国民生活センターは3日、ワンクリック請求の手口が多様化・巧妙化していることに注意を呼び掛けた。
ワンクリック請求というと、アダルトサイトを閲覧していた男性が被害にあうというイメージを持たれがちだ。しかし、今年4月から9月まで同センターに寄せられた相談内容をみると、誘い込む手口は多様化している。無料占いサイト、ゲーム、アニメ、無料小説サイトなどを閲覧していたところ、意図せずにアダルトサイトや出会い系サイトに接続してしまい、料金を請求されるという事例がみられ、女性や未成年者からの相談も少なくない。
同センターや各地の消費生活センターには、ワンクリック請求の相談が毎月3000件前後寄せられている。いくつか相談事例をみてみると。
【相談事例】
・女子高校生が携帯電話で無料小説を読むために会員登録をしたところ、2万9000円を請求された。
・男子小学生がパソコンの無料ゲームで遊んでいたところ、アダルトサイトにつながり、何かのボタンをクリックしてしまったようで入会となってしまった。パソコンに請求画面が表示されるようになり、記載されていた業者に母親が電話したところ、5万8000円を請求された。
・女子高校生が携帯電話の無料占いサイトに登録したところ、同時に出会い系サイトにも登録されたようで、メールが送られてきた。そのサイトにアクセスしたら、3000円を請求された。
・30歳代男性が携帯電話で無料の競馬情報サイトに登録し、何度か閲覧したところ、利用料金6000円を請求された。また、出会い系サイトからメールが頻繁に届くようになった。
・女子中学生が携帯電話を使い、無料で音楽をダウンロードできるというサイトで会員登録をしたところ、メールが届き、登録料5万円を請求された。
ワンクリック請求のきっかけとなったサイトとしては、上記のほかに芸能情報サイトや、着信音とアニメの無料サイト、デコメールサイト、プロフサイト、懸賞金サイトなどが挙げられており、勧誘手口が多様化していることが分かる。
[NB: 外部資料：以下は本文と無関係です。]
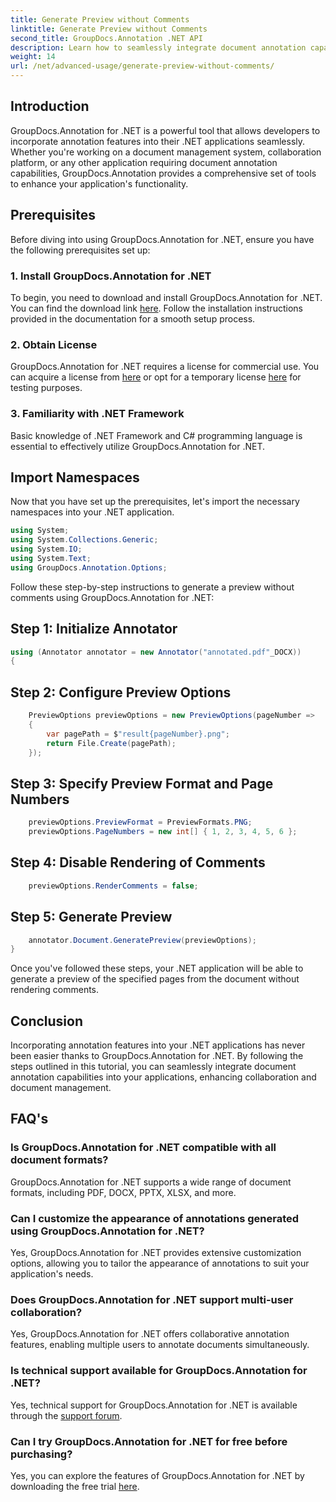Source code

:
 ```yaml
---
title: Generate Preview without Comments
linktitle: Generate Preview without Comments
second_title: GroupDocs.Annotation .NET API
description: Learn how to seamlessly integrate document annotation capabilities into your .NET applications using GroupDocs.Annotation for .NET.
weight: 14
url: /net/advanced-usage/generate-preview-without-comments/
---
```

## Introduction
GroupDocs.Annotation for .NET is a powerful tool that allows developers to incorporate annotation features into their .NET applications seamlessly. Whether you're working on a document management system, collaboration platform, or any other application requiring document annotation capabilities, GroupDocs.Annotation provides a comprehensive set of tools to enhance your application's functionality.
## Prerequisites
Before diving into using GroupDocs.Annotation for .NET, ensure you have the following prerequisites set up:
### 1. Install GroupDocs.Annotation for .NET
To begin, you need to download and install GroupDocs.Annotation for .NET. You can find the download link [here](https://releases.groupdocs.com/annotation/net/). Follow the installation instructions provided in the documentation for a smooth setup process.
### 2. Obtain License
GroupDocs.Annotation for .NET requires a license for commercial use. You can acquire a license from [here](https://purchase.groupdocs.com/buy) or opt for a temporary license [here](https://purchase.groupdocs.com/temporary-license/) for testing purposes.
### 3. Familiarity with .NET Framework
Basic knowledge of .NET Framework and C# programming language is essential to effectively utilize GroupDocs.Annotation for .NET.

## Import Namespaces
Now that you have set up the prerequisites, let's import the necessary namespaces into your .NET application.

```csharp
using System;
using System.Collections.Generic;
using System.IO;
using System.Text;
using GroupDocs.Annotation.Options;
```

Follow these step-by-step instructions to generate a preview without comments using GroupDocs.Annotation for .NET:
## Step 1: Initialize Annotator
```csharp
using (Annotator annotator = new Annotator("annotated.pdf"_DOCX))
{
```
## Step 2: Configure Preview Options
```csharp
    PreviewOptions previewOptions = new PreviewOptions(pageNumber =>
    {
        var pagePath = $"result{pageNumber}.png";
        return File.Create(pagePath);
    });
```
## Step 3: Specify Preview Format and Page Numbers
```csharp
    previewOptions.PreviewFormat = PreviewFormats.PNG;
    previewOptions.PageNumbers = new int[] { 1, 2, 3, 4, 5, 6 };
```
## Step 4: Disable Rendering of Comments
```csharp
    previewOptions.RenderComments = false;
```
## Step 5: Generate Preview
```csharp
    annotator.Document.GeneratePreview(previewOptions);
}
```
Once you've followed these steps, your .NET application will be able to generate a preview of the specified pages from the document without rendering comments.

## Conclusion
Incorporating annotation features into your .NET applications has never been easier thanks to GroupDocs.Annotation for .NET. By following the steps outlined in this tutorial, you can seamlessly integrate document annotation capabilities into your applications, enhancing collaboration and document management.
## FAQ's
### Is GroupDocs.Annotation for .NET compatible with all document formats?
GroupDocs.Annotation for .NET supports a wide range of document formats, including PDF, DOCX, PPTX, XLSX, and more.
### Can I customize the appearance of annotations generated using GroupDocs.Annotation for .NET?
Yes, GroupDocs.Annotation for .NET provides extensive customization options, allowing you to tailor the appearance of annotations to suit your application's needs.
### Does GroupDocs.Annotation for .NET support multi-user collaboration?
Yes, GroupDocs.Annotation for .NET offers collaborative annotation features, enabling multiple users to annotate documents simultaneously.
### Is technical support available for GroupDocs.Annotation for .NET?
Yes, technical support for GroupDocs.Annotation for .NET is available through the [support forum](https://forum.groupdocs.com/c/annotation/10).
### Can I try GroupDocs.Annotation for .NET for free before purchasing?
Yes, you can explore the features of GroupDocs.Annotation for .NET by downloading the free trial [here](https://releases.groupdocs.com/).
これらのサイトでは、「無料」と誤解させる、年齢認証ボタンを押しただけで登録となる、「不正アクセスの被害届を出す、調査をして取りたてを行う」などと不安をあおって請求を行うといったテクニックが使われている。
国民生活センターでは、消費者へのアドバイスとして、不用意にアクセスしたりクリックしたりしないこと、慌てて業者に連絡しないこと、利用料金の請求を受けても言われるままに支払わないこと、未成年者は家族に相談すること、トラブルにあったらすぐに最寄りの消費生活センターに相談することを挙げている。
(2009/12/08 ネットセキュリティニュース)
■手口が多様化・巧妙化しているワンクリック請求(インターネットをめぐる消費者トラブル ♯1)(国民生活センター)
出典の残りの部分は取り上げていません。